*TASK ITEM*:
Once the line containing "in each community." is found in the entries below, reproduce it and every line after it, stopping at and including the line containing "1.15 & 2.8 \\"; reproduce nothing else, and keep each line exact.

*MATERIAL SHOWN*:
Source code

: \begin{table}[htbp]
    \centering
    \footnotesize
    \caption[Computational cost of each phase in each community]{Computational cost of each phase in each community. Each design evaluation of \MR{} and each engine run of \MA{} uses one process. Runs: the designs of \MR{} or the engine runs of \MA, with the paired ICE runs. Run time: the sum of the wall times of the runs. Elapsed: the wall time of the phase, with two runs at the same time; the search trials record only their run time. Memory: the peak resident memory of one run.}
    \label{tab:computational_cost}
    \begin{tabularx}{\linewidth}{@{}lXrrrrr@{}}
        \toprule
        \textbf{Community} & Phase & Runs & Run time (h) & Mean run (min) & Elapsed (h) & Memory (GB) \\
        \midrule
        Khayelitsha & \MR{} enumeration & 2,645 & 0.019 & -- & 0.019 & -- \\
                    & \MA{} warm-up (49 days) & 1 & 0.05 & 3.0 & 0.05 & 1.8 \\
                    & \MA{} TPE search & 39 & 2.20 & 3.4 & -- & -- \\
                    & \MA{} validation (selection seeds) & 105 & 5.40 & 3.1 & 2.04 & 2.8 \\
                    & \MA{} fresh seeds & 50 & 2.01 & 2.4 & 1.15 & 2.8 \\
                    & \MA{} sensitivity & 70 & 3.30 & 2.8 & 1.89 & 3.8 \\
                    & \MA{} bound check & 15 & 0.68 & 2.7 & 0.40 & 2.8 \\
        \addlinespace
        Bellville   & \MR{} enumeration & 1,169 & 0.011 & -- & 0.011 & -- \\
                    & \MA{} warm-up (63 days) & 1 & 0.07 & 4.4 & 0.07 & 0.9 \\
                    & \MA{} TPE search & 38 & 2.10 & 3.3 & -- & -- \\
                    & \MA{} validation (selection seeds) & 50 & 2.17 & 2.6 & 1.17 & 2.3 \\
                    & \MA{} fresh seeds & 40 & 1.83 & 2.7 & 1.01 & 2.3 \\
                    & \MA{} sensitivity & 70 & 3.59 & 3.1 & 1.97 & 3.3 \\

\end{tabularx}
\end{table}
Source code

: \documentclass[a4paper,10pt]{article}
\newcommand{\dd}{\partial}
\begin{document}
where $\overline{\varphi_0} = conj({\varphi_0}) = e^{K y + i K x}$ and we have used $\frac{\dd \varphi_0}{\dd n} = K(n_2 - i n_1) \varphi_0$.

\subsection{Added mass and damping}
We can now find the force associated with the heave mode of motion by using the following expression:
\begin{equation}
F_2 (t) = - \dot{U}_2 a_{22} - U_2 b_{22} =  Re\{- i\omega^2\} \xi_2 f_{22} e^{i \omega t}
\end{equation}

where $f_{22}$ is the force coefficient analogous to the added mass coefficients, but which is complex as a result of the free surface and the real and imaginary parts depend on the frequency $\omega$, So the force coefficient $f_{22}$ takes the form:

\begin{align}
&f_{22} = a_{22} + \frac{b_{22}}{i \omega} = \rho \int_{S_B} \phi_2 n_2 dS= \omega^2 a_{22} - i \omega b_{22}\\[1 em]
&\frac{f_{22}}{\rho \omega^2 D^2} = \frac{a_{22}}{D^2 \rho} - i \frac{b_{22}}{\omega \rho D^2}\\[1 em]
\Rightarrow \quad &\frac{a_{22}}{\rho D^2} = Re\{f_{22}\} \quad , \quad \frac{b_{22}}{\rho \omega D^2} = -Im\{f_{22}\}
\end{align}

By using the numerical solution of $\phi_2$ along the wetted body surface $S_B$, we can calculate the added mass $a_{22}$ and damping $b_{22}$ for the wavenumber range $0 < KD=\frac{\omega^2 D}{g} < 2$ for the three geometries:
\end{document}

*WRITTEN RESPONSE*:
    \caption[Computational cost of each phase in each community]{Computational cost of each phase in each community. Each design evaluation of \MR{} and each engine run of \MA{} uses one process. Runs: the designs of \MR{} or the engine runs of \MA, with the paired ICE runs. Run time: the sum of the wall times of the runs. Elapsed: the wall time of the phase, with two runs at the same time; the search trials record only their run time. Memory: the peak resident memory of one run.}
    \label{tab:computational_cost}
    \begin{tabularx}{\linewidth}{@{}lXrrrrr@{}}
        \toprule
        \textbf{Community} & Phase & Runs & Run time (h) & Mean run (min) & Elapsed (h) & Memory (GB) \\
        \midrule
        Khayelitsha & \MR{} enumeration & 2,645 & 0.019 & -- & 0.019 & -- \\
                    & \MA{} warm-up (49 days) & 1 & 0.05 & 3.0 & 0.05 & 1.8 \\
                    & \MA{} TPE search & 39 & 2.20 & 3.4 & -- & -- \\
                    & \MA{} validation (selection seeds) & 105 & 5.40 & 3.1 & 2.04 & 2.8 \\
                    & \MA{} fresh seeds & 50 & 2.01 & 2.4 & 1.15 & 2.8 \\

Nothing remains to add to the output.